If the GPU is available, ʻif dezero.cuda.gpu_enable:` will be True, in which case send the data loader and model to the GPU.
#Learning loop
for epoch in range(max_epoch):
model.reset_state()
loss, count = 0, 0
for x, t in dataloader:
y = model(x) #Forward propagation
#Degree of appearance of the next word y(vocab_size dimensional vector)Softmax processed and correct answer(One hot vector)Loss calculation with
#However, the input t is the index number in which 1 of the one-hot vector stands.(integer)
loss += F.softmax_cross_entropy_simple(y, t)
count += 1
if count % bptt_length == 0 or count == seqlen:
model.cleargrads() #Derivative initialization
loss.backward() #Backpropagation
loss.unchain_backward() #Go back to the calculation graph and break the connection
optimizer.update() #Weight update
avg_loss = float(loss.data) / count
print('| epoch %d | loss %f' % (epoch + 1, avg_loss))
#Sentence generation
model.reset_state() #Reset state
with dezero.no_grad(): #Do not update weights
text = []
x = random.randint(0,vocab_size) #Randomly choose the first word number
while len(text) < 100: #Repeat until 100 words
x = np.array(int(x))
y = model(x) #y is the degree of appearance of the next word(vocab_size dimensional vector)
p = F.softmax_simple(y, axis=0) #Multiply by softmax to get the probability of appearance
xp = cuda.get_array_module(p) #Xp with GPU=xp without cp=np
sampled = xp.random.choice(len(p.data), size=1, p=p.data) #Numbers considering the probability of appearance(index)Choose
word = neko.id_to_word[int(sampled)] #Convert numbers to words
text.append(word) #Add word to text
x = sampled #Make sampled the following input
text = ''.join(text)
print(textwrap.fill(text, 60)) #Display with line breaks at 60 characters
It's a learning loop. ** Forward propagation ** with y = model (x)
and calculate loss with loss + = F.softmax_cross_entropy_simple (y, t)
.
At this time, y is a ** vector ** (vocab_size dimension) representing the ** appearance degree ** of the next word, which is multiplied by softmax to obtain the ** appearance probability **, and ** one hot next. Loss is calculated from the correct answer data **. However, the input t is the ** number (integer) ** of the one-hot vector in which 1 stands.
ʻIf count% bptt_length == 0 or count == If count is an integral multiple of bptt_length or goes to the end with seqlen: `, backpropagation is performed and the weight is updated.
Next, 100 words are generated for each eopch. First, reset the state with model.reset_state ()
and keep the weights unchanged with with dezero.no_grad ():
. Then, with x = random.randint (0, vocal_size)
, the initial value of the word is randomly determined from an integer from 0 to vocal_size, and the next word is predicted. Based on the predicted word, further prediction is repeated to generate a sentence.
p = F.softmax_simple (y, axis = 0)
multiplies y by softmax to find the probability of occurrence of the next word, andxp.random.choice ()

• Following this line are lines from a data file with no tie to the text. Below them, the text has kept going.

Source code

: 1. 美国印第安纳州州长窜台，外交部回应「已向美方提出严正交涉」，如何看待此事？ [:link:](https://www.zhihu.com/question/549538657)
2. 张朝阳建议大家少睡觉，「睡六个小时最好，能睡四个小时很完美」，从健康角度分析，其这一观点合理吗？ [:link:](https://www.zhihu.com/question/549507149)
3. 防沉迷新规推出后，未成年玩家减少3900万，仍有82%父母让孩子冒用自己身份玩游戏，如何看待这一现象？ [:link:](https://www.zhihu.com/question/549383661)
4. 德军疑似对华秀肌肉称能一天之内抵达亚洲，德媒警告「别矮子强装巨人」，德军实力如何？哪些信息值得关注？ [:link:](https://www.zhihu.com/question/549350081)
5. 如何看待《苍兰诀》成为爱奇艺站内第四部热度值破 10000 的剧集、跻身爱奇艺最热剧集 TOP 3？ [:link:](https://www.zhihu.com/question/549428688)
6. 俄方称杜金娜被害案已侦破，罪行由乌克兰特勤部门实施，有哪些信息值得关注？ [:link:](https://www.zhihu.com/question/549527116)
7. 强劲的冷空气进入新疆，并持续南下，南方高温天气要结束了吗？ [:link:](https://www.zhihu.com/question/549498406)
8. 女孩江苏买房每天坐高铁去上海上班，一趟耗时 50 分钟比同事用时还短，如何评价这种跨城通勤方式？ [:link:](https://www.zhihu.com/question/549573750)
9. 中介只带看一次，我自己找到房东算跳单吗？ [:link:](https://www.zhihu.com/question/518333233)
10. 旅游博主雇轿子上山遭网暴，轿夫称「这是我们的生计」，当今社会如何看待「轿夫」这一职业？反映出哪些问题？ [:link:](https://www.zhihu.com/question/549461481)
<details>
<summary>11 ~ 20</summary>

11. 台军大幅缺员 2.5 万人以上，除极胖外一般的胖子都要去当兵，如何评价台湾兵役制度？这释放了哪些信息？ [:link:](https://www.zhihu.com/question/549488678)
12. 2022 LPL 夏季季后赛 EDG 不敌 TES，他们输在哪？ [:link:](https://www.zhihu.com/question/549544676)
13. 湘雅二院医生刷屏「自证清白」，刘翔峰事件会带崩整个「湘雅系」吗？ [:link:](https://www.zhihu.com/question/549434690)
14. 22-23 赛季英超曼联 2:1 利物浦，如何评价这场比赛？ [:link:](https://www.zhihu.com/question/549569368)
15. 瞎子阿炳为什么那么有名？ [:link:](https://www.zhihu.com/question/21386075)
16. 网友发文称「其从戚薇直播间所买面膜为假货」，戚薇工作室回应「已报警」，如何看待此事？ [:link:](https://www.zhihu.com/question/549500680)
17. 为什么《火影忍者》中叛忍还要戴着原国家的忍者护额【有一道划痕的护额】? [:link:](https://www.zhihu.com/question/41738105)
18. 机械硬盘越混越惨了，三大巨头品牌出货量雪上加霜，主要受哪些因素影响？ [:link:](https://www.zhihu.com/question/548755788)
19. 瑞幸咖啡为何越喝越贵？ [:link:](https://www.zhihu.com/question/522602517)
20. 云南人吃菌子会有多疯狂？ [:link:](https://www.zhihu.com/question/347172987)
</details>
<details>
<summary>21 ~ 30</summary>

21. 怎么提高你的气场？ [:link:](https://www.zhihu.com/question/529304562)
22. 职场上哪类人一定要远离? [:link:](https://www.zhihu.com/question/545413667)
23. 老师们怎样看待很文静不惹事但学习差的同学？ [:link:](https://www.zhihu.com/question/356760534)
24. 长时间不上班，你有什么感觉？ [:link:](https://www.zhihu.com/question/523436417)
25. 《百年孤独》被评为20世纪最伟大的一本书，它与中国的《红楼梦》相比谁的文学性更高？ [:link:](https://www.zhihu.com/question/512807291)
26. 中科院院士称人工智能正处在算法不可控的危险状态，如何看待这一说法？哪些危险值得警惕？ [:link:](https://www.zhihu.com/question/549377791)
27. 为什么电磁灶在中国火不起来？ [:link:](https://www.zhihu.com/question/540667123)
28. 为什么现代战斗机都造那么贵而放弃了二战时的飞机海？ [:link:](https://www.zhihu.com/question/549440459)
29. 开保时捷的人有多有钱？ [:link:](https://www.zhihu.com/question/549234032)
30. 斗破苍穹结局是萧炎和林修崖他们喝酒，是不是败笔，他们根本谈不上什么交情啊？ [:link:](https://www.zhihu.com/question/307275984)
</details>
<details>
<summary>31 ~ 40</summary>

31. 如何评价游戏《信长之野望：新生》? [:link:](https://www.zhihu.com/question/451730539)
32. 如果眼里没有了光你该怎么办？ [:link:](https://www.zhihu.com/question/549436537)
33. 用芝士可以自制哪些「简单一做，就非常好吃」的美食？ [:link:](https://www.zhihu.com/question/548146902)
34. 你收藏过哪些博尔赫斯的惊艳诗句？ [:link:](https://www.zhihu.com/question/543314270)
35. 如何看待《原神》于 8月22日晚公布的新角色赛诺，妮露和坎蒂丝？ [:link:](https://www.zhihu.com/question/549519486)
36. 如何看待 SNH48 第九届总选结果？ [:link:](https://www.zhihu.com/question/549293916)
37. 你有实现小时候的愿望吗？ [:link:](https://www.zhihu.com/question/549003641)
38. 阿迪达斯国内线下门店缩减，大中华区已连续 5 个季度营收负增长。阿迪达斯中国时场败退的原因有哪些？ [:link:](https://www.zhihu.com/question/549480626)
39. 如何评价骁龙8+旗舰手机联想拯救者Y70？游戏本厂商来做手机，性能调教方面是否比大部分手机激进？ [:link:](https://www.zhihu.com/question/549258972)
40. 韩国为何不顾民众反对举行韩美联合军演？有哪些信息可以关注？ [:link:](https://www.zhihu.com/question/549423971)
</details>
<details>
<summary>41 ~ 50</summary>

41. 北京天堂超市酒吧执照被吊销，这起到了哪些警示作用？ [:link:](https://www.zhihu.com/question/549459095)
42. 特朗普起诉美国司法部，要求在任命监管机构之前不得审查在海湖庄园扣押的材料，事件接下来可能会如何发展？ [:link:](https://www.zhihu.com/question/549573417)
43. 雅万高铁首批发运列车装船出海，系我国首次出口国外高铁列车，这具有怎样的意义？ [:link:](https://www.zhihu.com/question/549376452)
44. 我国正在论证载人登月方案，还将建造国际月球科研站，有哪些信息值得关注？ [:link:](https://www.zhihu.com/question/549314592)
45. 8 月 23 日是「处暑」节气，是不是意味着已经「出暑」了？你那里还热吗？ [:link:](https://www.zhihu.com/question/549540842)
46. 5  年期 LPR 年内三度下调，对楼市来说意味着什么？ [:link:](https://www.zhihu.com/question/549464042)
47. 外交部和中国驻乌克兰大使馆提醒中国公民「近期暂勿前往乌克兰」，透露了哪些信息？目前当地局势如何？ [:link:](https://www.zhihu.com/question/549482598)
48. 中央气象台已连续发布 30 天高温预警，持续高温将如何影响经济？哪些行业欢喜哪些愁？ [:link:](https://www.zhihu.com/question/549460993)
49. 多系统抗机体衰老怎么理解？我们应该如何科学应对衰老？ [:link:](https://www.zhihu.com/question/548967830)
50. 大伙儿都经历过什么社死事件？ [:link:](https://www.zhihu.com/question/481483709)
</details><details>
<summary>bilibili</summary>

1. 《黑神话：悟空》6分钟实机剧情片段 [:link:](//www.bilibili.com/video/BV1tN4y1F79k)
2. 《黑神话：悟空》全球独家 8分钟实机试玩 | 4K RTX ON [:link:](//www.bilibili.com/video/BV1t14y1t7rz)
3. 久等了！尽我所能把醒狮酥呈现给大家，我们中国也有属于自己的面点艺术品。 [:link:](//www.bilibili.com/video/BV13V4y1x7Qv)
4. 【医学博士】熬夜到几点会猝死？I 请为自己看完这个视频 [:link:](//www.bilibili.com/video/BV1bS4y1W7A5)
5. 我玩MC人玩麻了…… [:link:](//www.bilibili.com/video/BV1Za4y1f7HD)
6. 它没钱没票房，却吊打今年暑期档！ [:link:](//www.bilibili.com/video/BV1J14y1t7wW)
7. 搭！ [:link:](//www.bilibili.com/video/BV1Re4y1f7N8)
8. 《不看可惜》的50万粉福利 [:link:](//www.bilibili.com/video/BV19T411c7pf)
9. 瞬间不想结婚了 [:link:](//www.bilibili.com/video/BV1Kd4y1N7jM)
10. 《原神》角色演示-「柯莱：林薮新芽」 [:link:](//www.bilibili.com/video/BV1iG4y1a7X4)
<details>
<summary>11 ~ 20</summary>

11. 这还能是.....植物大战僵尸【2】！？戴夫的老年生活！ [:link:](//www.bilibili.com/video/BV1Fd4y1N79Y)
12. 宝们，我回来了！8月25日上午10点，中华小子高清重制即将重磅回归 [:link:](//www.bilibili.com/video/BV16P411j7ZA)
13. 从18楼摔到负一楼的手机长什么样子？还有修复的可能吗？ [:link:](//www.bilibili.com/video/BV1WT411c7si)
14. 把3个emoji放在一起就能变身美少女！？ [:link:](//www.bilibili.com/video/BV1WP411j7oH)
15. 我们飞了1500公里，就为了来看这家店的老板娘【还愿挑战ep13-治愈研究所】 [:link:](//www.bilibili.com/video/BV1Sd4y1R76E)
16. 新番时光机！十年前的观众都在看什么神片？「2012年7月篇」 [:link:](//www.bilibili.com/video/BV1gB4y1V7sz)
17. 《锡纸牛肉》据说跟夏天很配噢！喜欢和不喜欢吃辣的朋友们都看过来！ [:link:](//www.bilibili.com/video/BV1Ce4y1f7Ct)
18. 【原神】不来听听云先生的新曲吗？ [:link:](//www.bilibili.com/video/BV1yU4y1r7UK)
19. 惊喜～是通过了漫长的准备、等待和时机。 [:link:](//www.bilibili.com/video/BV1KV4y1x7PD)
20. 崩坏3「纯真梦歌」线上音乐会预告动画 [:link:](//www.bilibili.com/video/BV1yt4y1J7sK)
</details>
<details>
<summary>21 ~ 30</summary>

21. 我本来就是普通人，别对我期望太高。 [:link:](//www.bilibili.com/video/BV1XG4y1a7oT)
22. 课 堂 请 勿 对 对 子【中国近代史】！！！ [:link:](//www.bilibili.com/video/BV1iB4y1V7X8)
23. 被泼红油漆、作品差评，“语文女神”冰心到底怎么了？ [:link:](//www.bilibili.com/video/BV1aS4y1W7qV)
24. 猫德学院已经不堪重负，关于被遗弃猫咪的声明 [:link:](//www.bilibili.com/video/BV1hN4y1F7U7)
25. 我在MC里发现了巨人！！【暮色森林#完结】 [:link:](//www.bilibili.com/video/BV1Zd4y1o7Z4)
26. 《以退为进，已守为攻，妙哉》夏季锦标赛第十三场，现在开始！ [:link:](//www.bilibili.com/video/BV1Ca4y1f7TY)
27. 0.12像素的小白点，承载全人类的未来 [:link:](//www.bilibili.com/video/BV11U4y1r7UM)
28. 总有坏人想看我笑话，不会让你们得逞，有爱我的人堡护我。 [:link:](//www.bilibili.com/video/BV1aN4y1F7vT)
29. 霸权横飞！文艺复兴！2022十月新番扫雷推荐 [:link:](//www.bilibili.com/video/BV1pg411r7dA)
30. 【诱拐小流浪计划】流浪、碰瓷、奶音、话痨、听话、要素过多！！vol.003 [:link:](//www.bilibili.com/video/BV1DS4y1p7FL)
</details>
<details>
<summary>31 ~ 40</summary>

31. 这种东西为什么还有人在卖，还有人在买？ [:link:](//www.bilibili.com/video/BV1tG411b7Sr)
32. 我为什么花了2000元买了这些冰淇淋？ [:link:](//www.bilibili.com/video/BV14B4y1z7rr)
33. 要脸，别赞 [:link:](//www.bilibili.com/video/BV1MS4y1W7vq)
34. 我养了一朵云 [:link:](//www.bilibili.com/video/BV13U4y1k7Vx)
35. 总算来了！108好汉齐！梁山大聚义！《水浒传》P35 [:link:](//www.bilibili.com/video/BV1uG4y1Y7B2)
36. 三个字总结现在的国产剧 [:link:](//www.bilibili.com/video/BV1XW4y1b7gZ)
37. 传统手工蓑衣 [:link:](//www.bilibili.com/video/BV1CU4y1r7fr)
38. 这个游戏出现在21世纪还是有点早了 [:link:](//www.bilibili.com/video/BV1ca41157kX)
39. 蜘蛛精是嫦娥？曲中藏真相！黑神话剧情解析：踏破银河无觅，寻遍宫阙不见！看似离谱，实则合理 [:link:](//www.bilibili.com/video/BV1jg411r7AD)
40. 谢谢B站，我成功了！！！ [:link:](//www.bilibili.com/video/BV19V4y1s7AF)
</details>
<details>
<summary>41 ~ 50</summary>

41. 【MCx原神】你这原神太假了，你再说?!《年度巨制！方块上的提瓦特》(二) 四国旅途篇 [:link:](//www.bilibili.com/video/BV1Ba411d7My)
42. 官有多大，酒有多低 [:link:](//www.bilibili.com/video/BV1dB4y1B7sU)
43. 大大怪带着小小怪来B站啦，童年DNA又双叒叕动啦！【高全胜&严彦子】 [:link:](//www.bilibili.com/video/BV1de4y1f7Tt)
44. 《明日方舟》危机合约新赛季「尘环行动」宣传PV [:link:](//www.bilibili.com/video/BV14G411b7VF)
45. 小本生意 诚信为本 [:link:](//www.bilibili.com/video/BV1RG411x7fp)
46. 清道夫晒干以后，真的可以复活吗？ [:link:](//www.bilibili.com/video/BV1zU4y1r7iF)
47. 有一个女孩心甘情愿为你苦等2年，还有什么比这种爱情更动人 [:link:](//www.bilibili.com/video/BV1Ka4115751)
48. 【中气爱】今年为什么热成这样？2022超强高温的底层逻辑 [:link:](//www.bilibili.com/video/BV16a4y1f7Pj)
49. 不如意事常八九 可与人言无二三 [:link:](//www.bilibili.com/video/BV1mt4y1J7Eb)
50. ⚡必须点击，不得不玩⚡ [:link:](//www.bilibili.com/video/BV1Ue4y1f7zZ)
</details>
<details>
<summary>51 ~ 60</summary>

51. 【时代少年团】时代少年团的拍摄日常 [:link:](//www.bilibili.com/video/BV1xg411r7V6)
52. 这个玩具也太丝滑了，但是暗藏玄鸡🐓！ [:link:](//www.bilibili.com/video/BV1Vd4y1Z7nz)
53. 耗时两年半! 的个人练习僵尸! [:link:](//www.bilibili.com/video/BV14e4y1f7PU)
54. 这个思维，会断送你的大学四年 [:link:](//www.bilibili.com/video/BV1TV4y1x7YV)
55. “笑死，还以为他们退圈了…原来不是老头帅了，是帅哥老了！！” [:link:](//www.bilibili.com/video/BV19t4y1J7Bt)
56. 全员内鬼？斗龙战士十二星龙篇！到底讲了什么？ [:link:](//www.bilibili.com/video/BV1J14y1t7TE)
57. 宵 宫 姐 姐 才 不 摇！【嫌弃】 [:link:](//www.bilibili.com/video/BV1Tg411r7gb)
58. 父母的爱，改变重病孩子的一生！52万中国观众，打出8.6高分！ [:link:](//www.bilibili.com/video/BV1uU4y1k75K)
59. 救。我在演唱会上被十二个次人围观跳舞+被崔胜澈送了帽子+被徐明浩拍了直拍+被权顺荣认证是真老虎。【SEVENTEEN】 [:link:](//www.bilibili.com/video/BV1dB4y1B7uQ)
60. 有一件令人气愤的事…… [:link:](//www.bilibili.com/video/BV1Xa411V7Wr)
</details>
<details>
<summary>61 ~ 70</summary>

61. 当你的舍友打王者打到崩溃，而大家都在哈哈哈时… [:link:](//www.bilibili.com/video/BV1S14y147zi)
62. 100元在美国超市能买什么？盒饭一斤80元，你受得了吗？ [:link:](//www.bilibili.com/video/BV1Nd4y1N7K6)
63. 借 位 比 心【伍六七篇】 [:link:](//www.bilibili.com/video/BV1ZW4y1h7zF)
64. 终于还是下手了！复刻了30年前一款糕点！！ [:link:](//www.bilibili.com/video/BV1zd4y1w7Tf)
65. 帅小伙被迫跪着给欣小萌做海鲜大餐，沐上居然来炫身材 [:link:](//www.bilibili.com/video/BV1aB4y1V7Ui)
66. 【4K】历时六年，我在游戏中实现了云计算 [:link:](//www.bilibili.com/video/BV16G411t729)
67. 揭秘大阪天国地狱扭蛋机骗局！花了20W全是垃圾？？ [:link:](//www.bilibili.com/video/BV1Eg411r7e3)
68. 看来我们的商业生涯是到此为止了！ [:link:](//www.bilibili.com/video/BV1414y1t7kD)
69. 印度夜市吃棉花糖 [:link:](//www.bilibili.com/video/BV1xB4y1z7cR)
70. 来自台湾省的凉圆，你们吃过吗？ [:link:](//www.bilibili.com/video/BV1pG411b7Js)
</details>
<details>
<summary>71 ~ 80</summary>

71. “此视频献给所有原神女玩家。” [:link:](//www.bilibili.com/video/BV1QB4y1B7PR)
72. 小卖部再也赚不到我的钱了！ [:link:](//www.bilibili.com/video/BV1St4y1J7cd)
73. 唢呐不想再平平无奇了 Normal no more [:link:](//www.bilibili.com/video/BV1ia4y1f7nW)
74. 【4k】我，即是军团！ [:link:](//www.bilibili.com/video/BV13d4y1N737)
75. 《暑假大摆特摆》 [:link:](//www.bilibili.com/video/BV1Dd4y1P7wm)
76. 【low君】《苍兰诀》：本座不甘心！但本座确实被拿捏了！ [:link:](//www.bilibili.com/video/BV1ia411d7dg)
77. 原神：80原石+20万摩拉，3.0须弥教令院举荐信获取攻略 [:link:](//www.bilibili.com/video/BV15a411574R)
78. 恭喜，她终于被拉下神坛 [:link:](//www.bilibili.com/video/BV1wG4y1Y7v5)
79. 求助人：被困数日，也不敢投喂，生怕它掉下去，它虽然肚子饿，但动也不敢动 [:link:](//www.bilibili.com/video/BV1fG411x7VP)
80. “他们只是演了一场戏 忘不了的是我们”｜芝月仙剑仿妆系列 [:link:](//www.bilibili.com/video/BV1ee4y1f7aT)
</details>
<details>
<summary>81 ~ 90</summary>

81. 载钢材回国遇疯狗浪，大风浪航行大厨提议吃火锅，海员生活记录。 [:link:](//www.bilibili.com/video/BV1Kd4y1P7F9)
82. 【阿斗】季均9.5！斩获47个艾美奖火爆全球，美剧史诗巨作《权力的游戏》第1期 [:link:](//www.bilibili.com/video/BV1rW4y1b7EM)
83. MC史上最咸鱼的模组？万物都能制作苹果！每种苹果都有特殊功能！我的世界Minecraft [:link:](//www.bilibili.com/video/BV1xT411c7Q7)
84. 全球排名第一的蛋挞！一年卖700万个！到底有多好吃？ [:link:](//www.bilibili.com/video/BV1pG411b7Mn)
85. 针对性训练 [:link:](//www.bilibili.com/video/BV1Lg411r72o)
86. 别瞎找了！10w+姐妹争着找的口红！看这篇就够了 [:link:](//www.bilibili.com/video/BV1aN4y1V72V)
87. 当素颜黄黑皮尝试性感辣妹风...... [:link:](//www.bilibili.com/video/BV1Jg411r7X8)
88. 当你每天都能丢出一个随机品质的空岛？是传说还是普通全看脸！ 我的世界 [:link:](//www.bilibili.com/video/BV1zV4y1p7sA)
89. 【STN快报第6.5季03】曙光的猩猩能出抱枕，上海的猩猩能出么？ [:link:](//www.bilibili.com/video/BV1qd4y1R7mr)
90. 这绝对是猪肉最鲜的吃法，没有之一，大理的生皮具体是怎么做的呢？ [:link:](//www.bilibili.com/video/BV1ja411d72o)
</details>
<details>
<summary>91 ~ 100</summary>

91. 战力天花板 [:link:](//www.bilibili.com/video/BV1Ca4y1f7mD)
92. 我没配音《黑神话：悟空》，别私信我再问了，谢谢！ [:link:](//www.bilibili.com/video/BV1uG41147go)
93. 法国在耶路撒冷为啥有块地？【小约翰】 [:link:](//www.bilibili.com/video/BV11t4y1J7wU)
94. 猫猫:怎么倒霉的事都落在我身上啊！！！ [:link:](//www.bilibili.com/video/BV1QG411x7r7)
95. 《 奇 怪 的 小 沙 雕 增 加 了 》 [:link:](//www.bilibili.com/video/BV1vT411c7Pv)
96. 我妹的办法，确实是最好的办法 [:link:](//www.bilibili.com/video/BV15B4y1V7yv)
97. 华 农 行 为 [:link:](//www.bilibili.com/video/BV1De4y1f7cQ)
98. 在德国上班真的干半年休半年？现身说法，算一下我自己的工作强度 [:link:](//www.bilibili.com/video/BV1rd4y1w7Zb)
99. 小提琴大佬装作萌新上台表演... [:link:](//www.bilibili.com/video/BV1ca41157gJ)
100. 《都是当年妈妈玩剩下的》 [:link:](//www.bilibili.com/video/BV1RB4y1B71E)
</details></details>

is a random word along that probability. I'm choosing.
The reason why xp.random.choice ()
starts with ** xp ** is ** np ** (numpy) when the first character is moved by the CPU, and ** cp when it is moved by the GPU. This is because it needs to be changed to ** (cupy). Therefore, judge by xp = cuda.get_array_module (p)
and substitute xp = np for CPU and xp = cp for GPU.
Now let's move the main unit.
When you execute the main body code, it learns the word order of "I am a cat" and generates a sentence for each epoch. It takes about 1 to 2 minutes per epoch. After learning to some extent, it looks like this. It's also fun to see the sentences become more like that little by little.
The impression that I wrote the code by imitating it is that it is a ** simple framework written in ** all python **, so the contents are easy to understand ** and the degree of freedom is high for easy writing * I had a good impression of *. During this period, I would like to study the contents of the DeZero framework.